DONOVAN, MICHAEL. - Among those whom Sangamon County considers her best and most reliable citizens, are those who were born in Ireland. The sons of Erin have always been noted for their brilliancy of mind and their quickness to grasp offered opportunities, and develop into loyal, devoted citizens of their adopted country. Many of them were brought up to farm life in their native land and instinctively turn towards that occupation upon arrival here, continuing it with marked success. One of these representative Irishmen is Michael Donovan, residing on his fine forty-acre farm on Section 29, Springfield Township. He was born in County Cork, Ireland, June 20, 1842, being a son of Jeremiah and Catherine (Crawley) Donovan, both natives of Cork, Ireland. They were farming people, who never came to America, but passed their lives in Ireland, where they died. There were seven children in their family, five sons and two daughters. A brother of Mr. Donovan is residing in Boston, Mass., being connected with one of the largest banking institutions of that city.
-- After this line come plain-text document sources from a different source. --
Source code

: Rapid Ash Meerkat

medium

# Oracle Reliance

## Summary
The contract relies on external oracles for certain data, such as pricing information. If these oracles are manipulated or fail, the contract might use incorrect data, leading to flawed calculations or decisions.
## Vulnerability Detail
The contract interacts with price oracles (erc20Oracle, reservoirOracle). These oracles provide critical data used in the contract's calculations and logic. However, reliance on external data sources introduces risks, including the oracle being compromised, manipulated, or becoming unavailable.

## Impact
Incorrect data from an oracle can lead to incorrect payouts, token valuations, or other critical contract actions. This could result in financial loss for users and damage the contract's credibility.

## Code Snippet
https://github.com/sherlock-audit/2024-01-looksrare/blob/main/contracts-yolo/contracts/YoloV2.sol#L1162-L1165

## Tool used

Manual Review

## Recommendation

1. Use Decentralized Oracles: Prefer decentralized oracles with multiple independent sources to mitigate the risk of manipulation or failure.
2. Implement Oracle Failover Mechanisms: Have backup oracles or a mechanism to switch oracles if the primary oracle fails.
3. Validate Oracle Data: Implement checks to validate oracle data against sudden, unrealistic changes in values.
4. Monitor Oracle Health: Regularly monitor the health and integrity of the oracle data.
Reared and educated in County Cork, Michael Donovan worked on his father's farm, but was not contented there, so in 1864 he came to America, sailing from Queenstown. Landing in New York, he came direct to Springfield, arriving when the city was plunged into deepest mourning, for upon that day Abraham Lincoln was laid to his last rest. The first employment of Mr. Donovan was secured in a brick yard, and he continued there for four years, then commenced to farm and has been thus engaged ever since. About 1895 he bought his present farm of forty acres, which he has developed into a very valuable property. On it he carries on general farming and takes a pride in his crops.
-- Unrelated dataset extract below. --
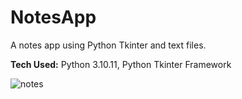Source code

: # NotesApp
A notes app using Python Tkinter and text files.

**Tech Used:** Python 3.10.11, Python Tkinter Framework

![notes](https://github.com/user-attachments/assets/336bfde5-ad86-44f1-8bf2-9d9f7b9482cf)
The marriage of Mr. Donovan occurred in Springfield, April 20, 1868, to Mary McCarthy, born in Whitinsville, Mass., September 23, 1857. Her parents, natives of Ireland, came to Boston at an early day, later moving to Whitinsville but a couple of years later came to Sangamon County, where the father began farming. He was accidentally killed by a horse about forty-two years ago, but his widow survived until 1892. Three children were born to Mr. and Mrs. McCarthy, all of whom survive. Seven children were born to Mr. and Mrs. Donovan, and three sons and one daughter survive: John lives in Springfield, where he is engaged in business; Michael is also a resident of that city, and Dennis and Mary reside at home. There is one grandchild in the family, Mary Donovan, the pet of her grandfather.
Since boyhood Mr. Donovan has been a consistent member of the Roman Catholic Church and is now connected with St. Joseph's Church, of Springfield. The Democratic party has his support, but he has no desire to come before the public for office, preferring to exert his influence as a private citizen. A hard working man, Mr. Donovan saved his money until able to purchase his farm. From time to time he has made improvements upon it, and as it represents the result of many years of endeavor, he is naturally proud of it. Not only has he made his way in the world, and accumulated something for himself and his wife in their old age, but he has reared a fine family, of which he has a right to be proud. His sons are splendid young men and his daughter is charming. Mrs. Donovan has been her husband's able assistant during the years they have lived together and he frankly confesses that he owes much to her. She is an excellent housekeeper, and welcomes the guest who enters their door with true Irish hospitality, which is the most cordial and hearty in the world. The entire family have many friends in the township and are highly respected where ever known.